* **Problem statement**:
Where the line containing "### Schritt 1" appears, end your copy; everything from the first line of the records below up to and including it must be reproduced exactly.

· · · · · · ·

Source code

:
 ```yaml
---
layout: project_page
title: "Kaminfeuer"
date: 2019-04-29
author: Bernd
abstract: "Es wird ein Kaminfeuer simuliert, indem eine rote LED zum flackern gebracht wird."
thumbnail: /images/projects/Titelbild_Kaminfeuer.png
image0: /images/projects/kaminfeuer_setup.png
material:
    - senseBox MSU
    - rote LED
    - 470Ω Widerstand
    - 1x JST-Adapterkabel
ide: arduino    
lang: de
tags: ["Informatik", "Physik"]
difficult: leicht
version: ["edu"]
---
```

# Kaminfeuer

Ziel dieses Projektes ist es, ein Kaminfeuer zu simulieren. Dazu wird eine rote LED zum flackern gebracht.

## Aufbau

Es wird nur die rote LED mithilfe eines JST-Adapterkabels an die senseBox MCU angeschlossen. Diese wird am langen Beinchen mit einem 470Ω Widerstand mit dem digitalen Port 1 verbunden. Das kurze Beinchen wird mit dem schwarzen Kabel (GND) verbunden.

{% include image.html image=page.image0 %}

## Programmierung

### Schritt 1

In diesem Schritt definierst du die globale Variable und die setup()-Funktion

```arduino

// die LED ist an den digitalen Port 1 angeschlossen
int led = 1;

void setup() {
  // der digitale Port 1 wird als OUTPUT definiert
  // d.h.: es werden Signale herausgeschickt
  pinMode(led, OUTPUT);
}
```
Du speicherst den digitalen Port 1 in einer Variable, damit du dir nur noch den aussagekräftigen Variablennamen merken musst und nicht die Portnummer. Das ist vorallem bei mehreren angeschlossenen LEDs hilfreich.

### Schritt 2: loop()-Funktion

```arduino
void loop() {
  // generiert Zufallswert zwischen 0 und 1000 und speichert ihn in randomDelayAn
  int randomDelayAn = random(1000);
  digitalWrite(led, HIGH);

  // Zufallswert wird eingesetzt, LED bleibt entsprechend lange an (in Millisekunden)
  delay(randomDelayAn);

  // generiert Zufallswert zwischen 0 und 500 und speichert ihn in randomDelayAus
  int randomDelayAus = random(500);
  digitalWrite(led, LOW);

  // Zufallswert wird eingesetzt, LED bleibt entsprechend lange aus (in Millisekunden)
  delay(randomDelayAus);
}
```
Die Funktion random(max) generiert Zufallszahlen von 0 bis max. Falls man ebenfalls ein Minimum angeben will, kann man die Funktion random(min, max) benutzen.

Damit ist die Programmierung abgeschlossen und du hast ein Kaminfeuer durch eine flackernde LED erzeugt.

· · · · · · ·

* **Task solution**:
Source code

:
 ```yaml
---
layout: project_page
title: "Kaminfeuer"
date: 2019-04-29
author: Bernd
abstract: "Es wird ein Kaminfeuer simuliert, indem eine rote LED zum flackern gebracht wird."
thumbnail: /images/projects/Titelbild_Kaminfeuer.png
image0: /images/projects/kaminfeuer_setup.png
material:
    - senseBox MSU
    - rote LED
    - 470Ω Widerstand
    - 1x JST-Adapterkabel
ide: arduino    
lang: de
tags: ["Informatik", "Physik"]
difficult: leicht
version: ["edu"]
---
```

# Kaminfeuer

Ziel dieses Projektes ist es, ein Kaminfeuer zu simulieren. Dazu wird eine rote LED zum flackern gebracht.

## Aufbau

Es wird nur die rote LED mithilfe eines JST-Adapterkabels an die senseBox MCU angeschlossen. Diese wird am langen Beinchen mit einem 470Ω Widerstand mit dem digitalen Port 1 verbunden. Das kurze Beinchen wird mit dem schwarzen Kabel (GND) verbunden.

{% include image.html image=page.image0 %}

## Programmierung

### Schritt 1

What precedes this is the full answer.